Repeatedly delayed, the new Loma Prieta record has been one of the most anticipated releases in the emo/screamo scene lately. The release date being pushed back may have raised expectations higher but the original excitement was indeed palpable. The band’s previous work, brimming with potential, and the early glimpses of ‘I.V.’ we were afforded led many to believe that ‘I.V.’ would be Loma Prieta’s masterpiece. Loma Prieta’s most recent album, ‘Life/Less’, was an accomplished exercise in convoluted screamo but it did not quite carry the punch it was intended to, and so it made many fans believe Loma Prieta could better it. This belief started to become something of a reality with the streaming of the overtly melodic
‘Fly By Night’ - the album’s first track, and the first track we had the chance to listen to. Just when you thought the track was over it seemingly reached another peak of beautifully despairing, crashing riffs. It was a stunning display of the band’s ambitions and ever-improving compositional abilities, but more importantly it was an augury, and perhaps the most cathartic piece the band had ever written. Until now.
Torrential outpourings of octave chords, a tsunami of drums and the rumbling storm of the bass imbue ‘I.V.’ with a primal sense of power that makes for an exhaustively gripping listen. The onslaught is near-relentless, rarely offering the listener a chance to catch their breath. When a respite
is offered, it augments the overall composition, counterpointing such visceral cacophony effectively, before it quickly crescendos to another breath-taking climax. Still, the most striking aspect of ‘I.V.’ is how bold it sounds. Guitar tones are thicker, the claustrophobic atmosphere is more tangible, and
everything feels more urgent.
The changes made to the sound Loma Prieta has been diligently perfecting may only be slight, but these slight changes produce maximum effects. Their template of dark octave chords over an intricate rhythm section remains, but on ‘I.V.’ it feels fuller and more despairing than ever. This is partly due to the enhanced production values which render the riffs here heavier, the bass more prominent, and the dark, brooding atmosphere more profound. This is also due to subtly complex structuring which creates several peaks and troughs in the space of a single track (
‘Fly By Night’) as well as from one track into another (the sparse, peaceful
‘Untitled’ into the abrupt release of tension in
‘Uniform’). Furthermore, the structuring of individual tracks and the ordering of the album as a whole offers remarkable fluidity. The overall effect of all this is an album that sounds simultaneously ferocious and surprisingly melodic. Moreover, it feels like a goddamn purge.

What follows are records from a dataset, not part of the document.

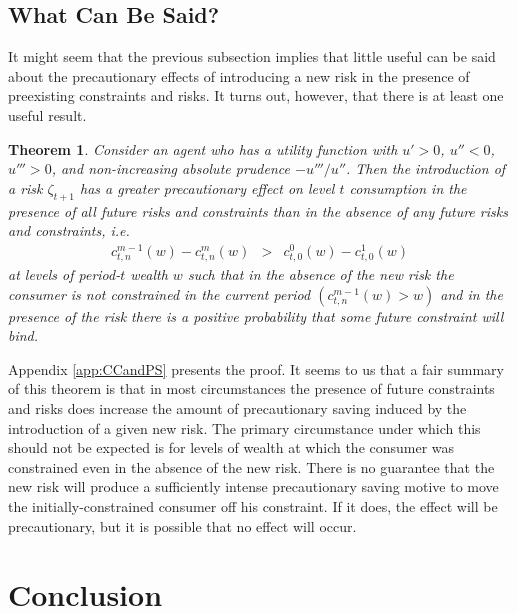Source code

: \documentclass[titlepage]{\econtex}
\newtheorem{theorem}{Theorem}
\begin{document}
\subsection{What Can Be Said?}\label{subsubsec:WhatCanBeSaid}



It might seem that the previous subsection implies that little useful can be said about the precautionary effects of introducing a new risk in the presence of preexisting constraints and risks. It turns out, however, that there is at least one useful result.

\begin{theorem}\label{thm:CCandPS}
	Consider an agent who has a utility function with $u'> 0$, $u''< 0$, $u''' > 0$, and non-increasing absolute prudence $-u'''/u''$. Then the introduction of a risk $\zeta_{t+1}$ has a greater precautionary effect on level $t$ consumption in the presence of all future risks and constraints than in the absence of any future risks and constraints, i.e.
	\begin{eqnarray}
	c_{t,n}^{m-1}(w) - c_{t,n}^{m}(w) & > & c_{t,0}^0(w)-c^{1}_{t,0}(w) \label{eq:whatcanbesaid}
	\end{eqnarray}
	at levels of period-$t$ wealth $w$ such that in the absence of the new risk the consumer is not constrained in the current period $(c_{t,n}^{m-1}(w) > w)$ and in the presence of the risk there is a positive probability that some future constraint will bind.
\end{theorem}

Appendix \ref{app:CCandPS} presents the proof. It seems to us that a fair summary of this theorem is that in most circumstances the presence of future constraints and risks does increase the amount of precautionary saving induced by the introduction of a given new risk.  The primary circumstance under which this should not be expected is for levels of wealth at which the consumer was constrained even in the absence of the new risk. There is no guarantee that the new risk will produce a sufficiently intense precautionary saving motive to move the initially-constrained consumer off his constraint.  If it does, the effect will be precautionary, but it is possible that no effect will occur.


\section{Conclusion}
\end{document}
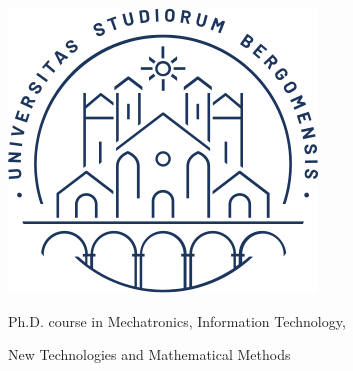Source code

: \documentclass[
12pt, %
oneside, %
english, %
singlespacing, %
headsepline, %
consistentlayout, %
]{MastersDoctoralThesis} %
\author{Marco \textsc{Radavelli}} %
\newcommand{\citlab}{\textsc{CitLab}\xspace}
\theoremstyle{plain}
\theoremstyle{definition}
\theoremstyle{remark}
\theoremstyle{plain}
\theoremstyle{plain}
\theoremstyle{remark}
\begin{document}
	
\nobibliography*

\frontmatter %

\pagestyle{plain} %


\frontmatter
\begin{titlepage}
  \begin{center}
    \includegraphics[scale=0.5]{images/sigillo.png}
    
    \vspace{1cm}
    
    
    \vspace{1cm}
    
	{\huge \bfseries \ttitle\par}\vspace{0.4cm} %
	
    \vspace{1.5cm}
    
    {\huge \authorname}
    
    \vspace{.2cm}
    
    {\large Ph.D. course in Mechatronics, Information Technology,

	New Technologies and Mathematical Methods}


\end{center}
\end{titlepage}
\end{document}
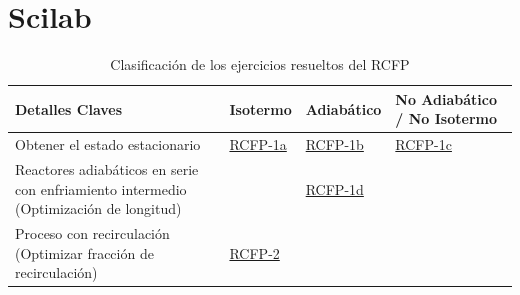 \vspace{0.3cm}
\section{Scilab}
\begin{table}[H]
    \centering
    \renewcommand{\arraystretch}{1.5}
    \begin{tabular}{|m{5cm}|m{3cm}|m{3cm}|m{4cm}|}
        \hline
        \rowcolor{teal!20}
        \textbf{Detalles Claves}                                                              & \textbf{Isotermo}               & \textbf{Adiabático}             & \textbf{No Adiabático / No Isotermo} \\
        \hline
        Obtener el estado estacionario                                                        & \hyperlink{qs:RCFP-1a}{RCFP-1a} & \hyperlink{qs:RCFP-1b}{RCFP-1b} & \hyperlink{qs:RCFP-1c}{RCFP-1c}      \\
        \hline
        Reactores adiabáticos en serie con enfriamiento intermedio (Optimización de longitud) &                                 & \hyperlink{qs:RCFP-1d}{RCFP-1d} &                                      \\
        \hline
        Proceso con recirculación (Optimizar fracción de recirculación)                       & \hyperlink{qs:RCFP-2}{RCFP-2}   &                                 &                                      \\
        \hline
    \end{tabular}
    \caption{Clasificación de los ejercicios resueltos del RCFP}
    \label{tab:clasificacion_rcfp}
\end{table}

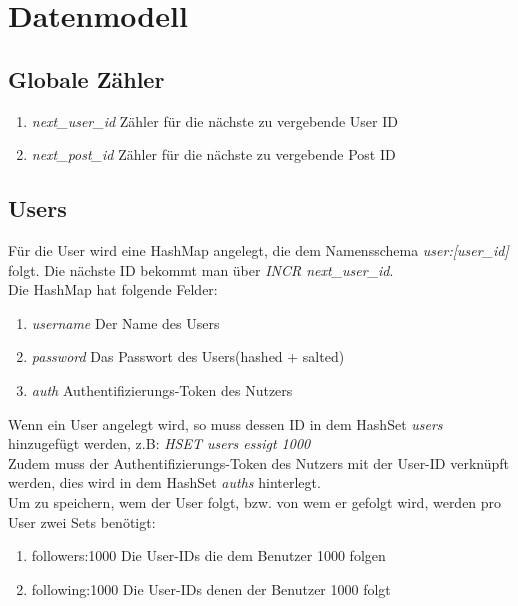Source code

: \documentclass[
    a4paper
]{scrreprt}
\begin{document}
    \section{Datenmodell}
    
    \subsection*{Globale Zähler}
		\begin{enumerate}
			\item \textit{next\_user\_id} {Zähler für die nächste zu vergebende User ID}
			\item \textit{next\_post\_id} {Zähler für die nächste zu vergebende Post ID}
		\end{enumerate}
	
	\subsection*{Users}
		Für die User wird eine HashMap angelegt, die dem Namensschema \textit{user:[user\_id]} folgt. Die nächste ID bekommt man über \textit{INCR next\_user\_id}. \\
		Die HashMap hat folgende Felder:
		\begin{enumerate}
			\item \textit{username} {Der Name des Users}
			\item \textit{password} {Das Passwort des Users(hashed + salted)}
			\item \textit{auth} {Authentifizierungs-Token des Nutzers}			
		\end{enumerate}
		
		Wenn ein User angelegt wird, so muss dessen ID in dem HashSet \textit{users} hinzugefügt werden, z.B: \textit{HSET users essigt 1000}\\
		
		Zudem muss der Authentifizierungs-Token des Nutzers mit der User-ID verknüpft werden, dies wird in dem HashSet \textit{auths} hinterlegt. \\
		
		Um zu speichern, wem der User folgt, bzw. von wem er gefolgt wird, werden pro User zwei Sets benötigt:
		\begin{enumerate}
			\item followers:1000 {Die User-IDs die dem Benutzer 1000 folgen}
			\item following:1000 {Die User-IDs denen der Benutzer 1000 folgt}
		\end{enumerate}
\end{document}
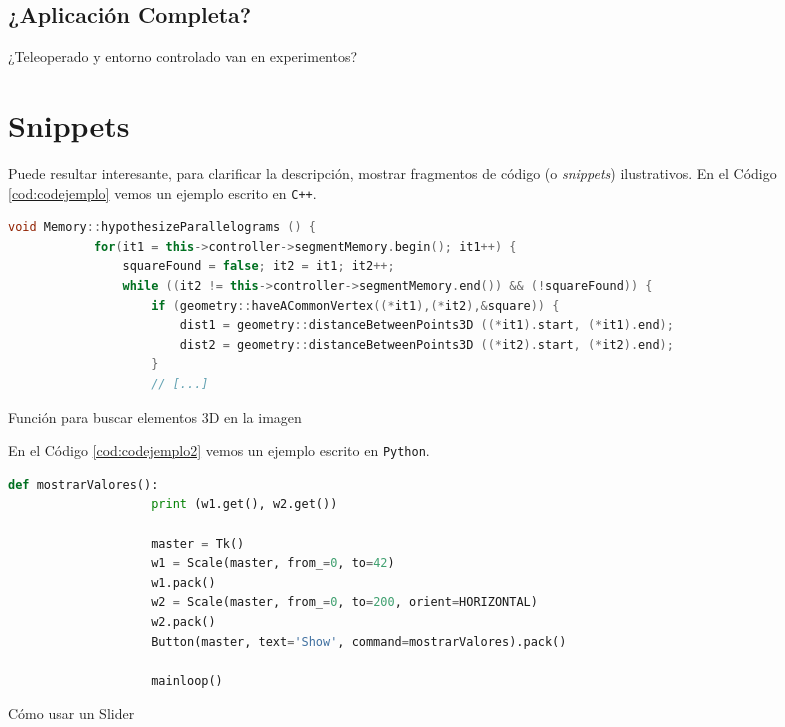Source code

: \subsection{¿Aplicación Completa?}


¿Teleoperado y entorno controlado van en experimentos?



\section{Snippets}

Puede resultar interesante, para clarificar la descripción, mostrar fragmentos de código (o \textit{snippets}) ilustrativos. En el Código \ref{cod:codejemplo} vemos un ejemplo escrito en \texttt{C++}.

\begin{code}[h]
	\begin{lstlisting}[language=C++]
		void Memory::hypothesizeParallelograms () {
			for(it1 = this->controller->segmentMemory.begin(); it1++) {
				squareFound = false; it2 = it1; it2++;
				while ((it2 != this->controller->segmentMemory.end()) && (!squareFound)) {
					if (geometry::haveACommonVertex((*it1),(*it2),&square)) {
						dist1 = geometry::distanceBetweenPoints3D ((*it1).start, (*it1).end);
						dist2 = geometry::distanceBetweenPoints3D ((*it2).start, (*it2).end);
					}
					// [...]
				\end{lstlisting}
				\caption[Función para buscar elementos 3D en la imagen]{Función para buscar elementos 3D en la imagen}
				\label{cod:codejemplo}
			\end{code}
			
			En el Código \ref{cod:codejemplo2} vemos un ejemplo escrito en \texttt{Python}.
			
			\begin{code}[h]
				\begin{lstlisting}[language=Python]
					def mostrarValores():
					print (w1.get(), w2.get())
					
					master = Tk()
					w1 = Scale(master, from_=0, to=42)
					w1.pack()
					w2 = Scale(master, from_=0, to=200, orient=HORIZONTAL)
					w2.pack()
					Button(master, text='Show', command=mostrarValores).pack()
					
					mainloop()
				\end{lstlisting}
				\caption[Cómo usar un Slider]{Cómo usar un Slider}
				\label{cod:codejemplo2}
			\end{code}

Loma Prieta have threatened to make this record for a long time– dense, abrasive and cathartic, ‘I.V.’ concisely amasses all that nearly made their previous records so great, and builds upon them with complex structuring and purer timbres. Missteps do occur – the Punch-esque bass-led stomps and the relatively crass, straightforward hardcore punk sections seem somewhat incongruous and superfluous – but these generally do little to disrupt the album’s raging flow. Overall, Loma Prieta’s highly anticipated fourth album was worth the wait. Subtly intricate yet imbued with primal tenacity, ‘I.V.’ is a sprawling, technical, and more importantly, highly emotive album. 2012 may only be a week old, but Loma Prieta has already set the bar pretty high.